Glucocorticoids promote the breakdown of fats (lipolysis) and their utilization for energy production.

b) Inhibiting fat absorption in the gut (Incorrect): Glucocorticoids e.g cortisol promote fat breakdown, not inhibit absorption in the gut.

c) Increasing fat storage in adipose tissue (Incorrect): While glucocorticoids can redistribute fat, their primary role in lipid metabolism is promoting fat breakdown.

d) Reducing cholesterol synthesis (Incorrect): Glucocorticoids do not primarily act on cholesterol synthesis; they promote fat breakdown for energy.

e) Stimulating lipogenesis in the liver (Incorrect): Glucocorticoids stimulate lipolysis (breakdown of fat), not lipogenesis, which is the formation of fats.

Question 68:

How does the adrenal gland respond to acute blood loss as an example of a stressor?

a) It releases insulin to lower blood glucose levels.

b) It promotes vasodilation to increase blood flow.

c) It secretes aldosterone to conserve sodium and water.

d) It releases glucocorticoids to increase blood glucose levels.

e) It stimulates the release of growth hormone.

Answer 68:

d) It releases glucocorticoids to increase blood glucose levels.

Explanation:

In response to acute blood loss and other stressors, the adrenal gland releases glucocorticoids, such as cortisol, to increase blood glucose levels and provide energy for the body’s needs.

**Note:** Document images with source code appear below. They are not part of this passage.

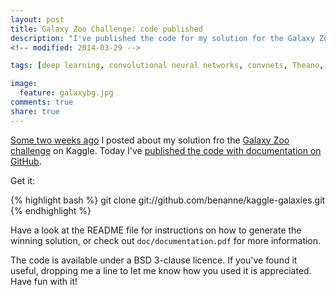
 ```yaml
---
layout: post
title: Galaxy Zoo Challenge: code published
description: "I've published the code for my solution for the Galaxy Zoo Challenge on GitHub"
<!-- modified: 2014-03-29 -->

tags: [deep learning, convolutional neural networks, convnets, Theano, Kaggle, Galaxy Zoo, competition, Python, code]

image:
  feature: galaxybg.jpg
comments: true
share: true
---
```


[Some two weeks ago](http://benanne.github.io/2014/04/05/galaxy-zoo.html) I posted about my solution fro the [Galaxy Zoo challenge](http://www.kaggle.com/c/galaxy-zoo-the-galaxy-challenge) on Kaggle. Today I've [published the code with documentation on GitHub](https://github.com/benanne/kaggle-galaxies).

Get it:

{% highlight bash %}
git clone git://github.com/benanne/kaggle-galaxies.git
{% endhighlight %}

Have a look at the README file for instructions on how to generate the winning solution, or check out `doc/documentation.pdf` for more information. 

The code is available under a BSD 3-clause licence. If you've found it useful, dropping me a line to let me know how you used it is appreciated. Have fun with it!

a) It releases insulin to lower blood glucose levels (Incorrect): The adrenal gland releases glucocorticoids to raise blood glucose, not insulin to lower it.

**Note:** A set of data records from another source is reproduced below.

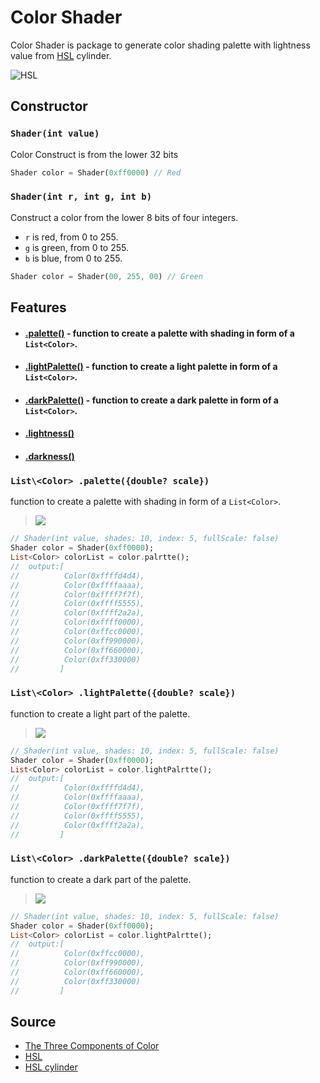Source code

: # Color Shader
Color Shader is package to generate color shading palette with lightness value from [HSL](https://color.lukas-stratmann.com/color-systems/hsl.html) cylinder.

![HSL](https://github.com/athiruj/color_shader/blob/master/tutorials_img/HSL.png?raw=true)

## Constructor
### `Shader(int value)`
 Color Construct is from the lower 32 bits

```dart
Shader color = Shader(0xff0000) // Red
```

### `Shader(int r, int g, int b)`
 Construct a color from the lower 8 bits of four integers.
   * `r` is red, from 0 to 255.
   * `g` is green, from 0 to 255.
   * `b` is blue, from 0 to 255.

```dart
Shader color = Shader(00, 255, 00) // Green
```

## Features
 - #### [.palette()]() - function to create a palette with shading in form of a `List<Color>`.
 - #### [.lightPalette()]() - function to create a light palette in form of a `List<Color>`.
 - #### [.darkPalette()]() - function to create a dark palette in form of a `List<Color>`.
 
 - #### [.lightness()]() 
 - #### [.darkness()]()
 
### `List\<Color> .palette({double? scale})`
function to create a palette with shading in form of a `List<Color>`.
 
> ![](https://github.com/athiruj/color_shader/blob/master/tutorials_img/Shader_default.png?raw=true) 

```dart
// Shader(int value, shades: 10, index: 5, fullScale: false)
Shader color = Shader(0xff0000);
List<Color> colorList = color.palrtte(); 
//  output:[
//          Color(0xffffd4d4),
//          Color(0xffffaaaa),
//          Color(0xffff7f7f),
//          Color(0xffff5555),
//          Color(0xffff2a2a),
//          Color(0xffff0000),
//          Color(0xffcc0000),
//          Color(0xff990000),
//          Color(0xff660000),
//          Color(0xff330000)
//         ]

```

### `List\<Color> .lightPalette({double? scale})`
function to create a light part of the palette.
 
> ![](https://github.com/athiruj/color_shader/blob/master/tutorials_img/lightPalette_default.png?raw=true) 

```dart
// Shader(int value, shades: 10, index: 5, fullScale: false)
Shader color = Shader(0xff0000);
List<Color> colorList = color.lightPalrtte(); 
//  output:[
//          Color(0xffffd4d4),
//          Color(0xffffaaaa),
//          Color(0xffff7f7f),
//          Color(0xffff5555),
//          Color(0xffff2a2a),
//         ]

```

### `List\<Color> .darkPalette({double? scale})`
function to create a dark part of the palette.

 > ![](https://github.com/athiruj/color_shader/blob/master/tutorials_img/darkPalette_default.png?raw=true) 

 ```dart
// Shader(int value, shades: 10, index: 5, fullScale: false)
Shader color = Shader(0xff0000);
List<Color> colorList = color.lightPalrtte(); 
//  output:[
//          Color(0xffcc0000),
//          Color(0xff990000),
//          Color(0xff660000),
//          Color(0xff330000)
//         ]

```

## Source
 - [The Three Components of Color](https://www.virtualartacademy.com/three-components-of-color/)
 - [HSL](https://color.lukas-stratmann.com/color-systems/hsl.html)
 - [HSL cylinder](https://en.wikipedia.org/wiki/HSL_and_HSV)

b) It promotes vasodilation to increase blood flow (Incorrect): In response to blood loss, the body typically promotes vasoconstriction to maintain blood pressure, not vasodilation.

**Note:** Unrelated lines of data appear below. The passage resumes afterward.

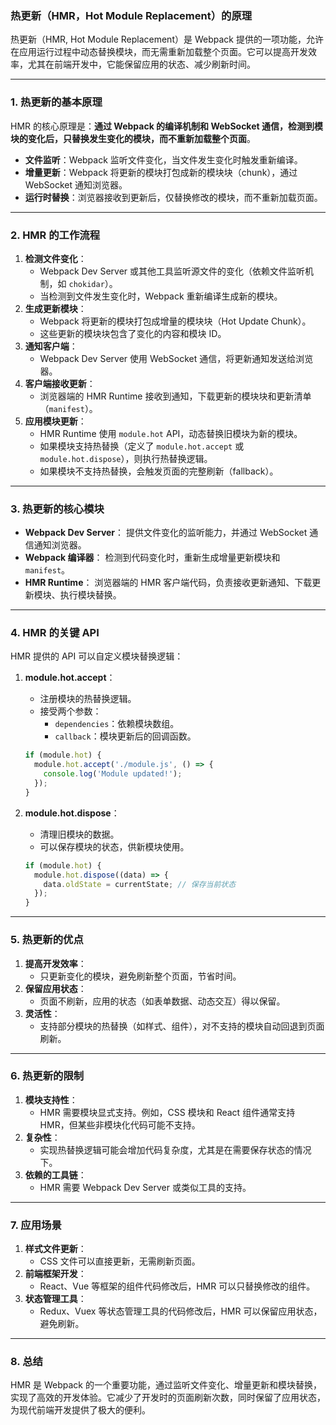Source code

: ### **热更新（HMR，Hot Module Replacement）的原理**

热更新（HMR, Hot Module Replacement）是 Webpack 提供的一项功能，允许在应用运行过程中动态替换模块，而无需重新加载整个页面。它可以提高开发效率，尤其在前端开发中，它能保留应用的状态、减少刷新时间。

------

### **1. 热更新的基本原理**

HMR 的核心原理是：**通过 Webpack 的编译机制和 WebSocket 通信，检测到模块的变化后，只替换发生变化的模块，而不重新加载整个页面**。

- **文件监听**：Webpack 监听文件变化，当文件发生变化时触发重新编译。
- **增量更新**：Webpack 将更新的模块打包成新的模块块（chunk），通过 WebSocket 通知浏览器。
- **运行时替换**：浏览器接收到更新后，仅替换修改的模块，而不重新加载页面。

------

### **2. HMR 的工作流程**

1. **检测文件变化**：
   - Webpack Dev Server 或其他工具监听源文件的变化（依赖文件监听机制，如 `chokidar`）。
   - 当检测到文件发生变化时，Webpack 重新编译生成新的模块。
2. **生成更新模块**：
   - Webpack 将更新的模块打包成增量的模块块（Hot Update Chunk）。
   - 这些更新的模块块包含了变化的内容和模块 ID。
3. **通知客户端**：
   - Webpack Dev Server 使用 WebSocket 通信，将更新通知发送给浏览器。
4. **客户端接收更新**：
   - 浏览器端的 HMR Runtime 接收到通知，下载更新的模块块和更新清单（`manifest`）。
5. **应用模块更新**：
   - HMR Runtime 使用 `module.hot` API，动态替换旧模块为新的模块。
   - 如果模块支持热替换（定义了 `module.hot.accept` 或 `module.hot.dispose`），则执行热替换逻辑。
   - 如果模块不支持热替换，会触发页面的完整刷新（fallback）。

------

### **3. 热更新的核心模块**

- **Webpack Dev Server**： 提供文件变化的监听能力，并通过 WebSocket 通信通知浏览器。
- **Webpack 编译器**： 检测到代码变化时，重新生成增量更新模块和 `manifest`。
- **HMR Runtime**： 浏览器端的 HMR 客户端代码，负责接收更新通知、下载更新模块、执行模块替换。

------

### **4. HMR 的关键 API**

HMR 提供的 API 可以自定义模块替换逻辑：

1. **module.hot.accept**：

   - 注册模块的热替换逻辑。
   - 接受两个参数： 
     - `dependencies`：依赖模块数组。
     - `callback`：模块更新后的回调函数。

   ```javascript
   if (module.hot) {
     module.hot.accept('./module.js', () => {
       console.log('Module updated!');
     });
   }
   ```

2. **module.hot.dispose**：

   - 清理旧模块的数据。
   - 可以保存模块的状态，供新模块使用。

   ```javascript
   if (module.hot) {
     module.hot.dispose((data) => {
       data.oldState = currentState; // 保存当前状态
     });
   }
   ```

------

### **5. 热更新的优点**

1. **提高开发效率**：
   - 只更新变化的模块，避免刷新整个页面，节省时间。
2. **保留应用状态**：
   - 页面不刷新，应用的状态（如表单数据、动态交互）得以保留。
3. **灵活性**：
   - 支持部分模块的热替换（如样式、组件），对不支持的模块自动回退到页面刷新。

------

### **6. 热更新的限制**

1. **模块支持性**：
   - HMR 需要模块显式支持。例如，CSS 模块和 React 组件通常支持 HMR，但某些非模块化代码可能不支持。
2. **复杂性**：
   - 实现热替换逻辑可能会增加代码复杂度，尤其是在需要保存状态的情况下。
3. **依赖的工具链**：
   - HMR 需要 Webpack Dev Server 或类似工具的支持。

------

### **7. 应用场景**

1. **样式文件更新**：
   - CSS 文件可以直接更新，无需刷新页面。
2. **前端框架开发**：
   - React、Vue 等框架的组件代码修改后，HMR 可以只替换修改的组件。
3. **状态管理工具**：
   - Redux、Vuex 等状态管理工具的代码修改后，HMR 可以保留应用状态，避免刷新。

------

### **8. 总结**

HMR 是 Webpack 的一个重要功能，通过监听文件变化、增量更新和模块替换，实现了高效的开发体验。它减少了开发时的页面刷新次数，同时保留了应用状态，为现代前端开发提供了极大的便利。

c) It secretes aldosterone to conserve sodium and water (Incorrect): While aldosterone helps with sodium and water retention, the primary response to acute blood loss is releasing glucocorticoids.

e) It stimulates the release of growth hormone (Incorrect): Growth hormone is not the primary response to acute blood loss; glucocorticoids are.

Question 69:

Which of the following hormones is primarily produced by the adrenal cortex and belongs to the class of glucocorticoids?

a) Epinephrine

b) Norepinephrine

c) Aldosterone

d) Cortisol

e) Testosterone

Answer 69:

d) Cortisol

Explanation:

Cortisol is a glucocorticoid hormone primarily produced by the adrenal cortex.

a) Epinephrine (Incorrect): Epinephrine is produced by the adrenal medulla, not the adrenal cortex, and it is a catecholamine, not a glucocorticoid.

b) Norepinephrine (Incorrect): Norepinephrine is also produced by the adrenal medulla and is a catecholamine, not a glucocorticoid.

c) Aldosterone (Incorrect): whilst Aldosterone is produced by the adrenal cortex it is a mineralocorticoid, not a glucocorticoid like cortisol.

e) Testosterone (Incorrect): whilst Testosterone is produced in small quantities by the adrenal cortex, it is an androgen and is not classified as a glucocorticoid.

Question 70:

What is the primary function of mineralocorticoids produced by the adrenal cortex?

a) Regulating blood glucose levels

b) Promoting bone growth

c) Controlling salt and water balance

d) Enhancing muscle contraction

e) Stimulating red blood cell production

Answer 70:

c) Controlling salt and water balance

Explanation:

Mineralocorticoids, such as aldosterone, play a crucial role in controlling salt and water balance in the body

a) Regulating blood glucose levels (Incorrect): Blood glucose levels are regulated by glucocorticoids like cortisol, not mineralocorticoids.

b) Promoting bone growth (Incorrect): Mineralocorticoids primarily control salt and water balance, not bone growth, this is controlled more by growth hormone, IGF-1 and thyroid hormones  .

d) Enhancing muscle contraction (Incorrect): Muscle contraction is not directly regulated by mineralocorticoids; they focus on salt and water balance.

e) Stimulating red blood cell production (Incorrect): Red blood cell production is regulated by erythropoietin, not mineralocorticoids like aldosterone.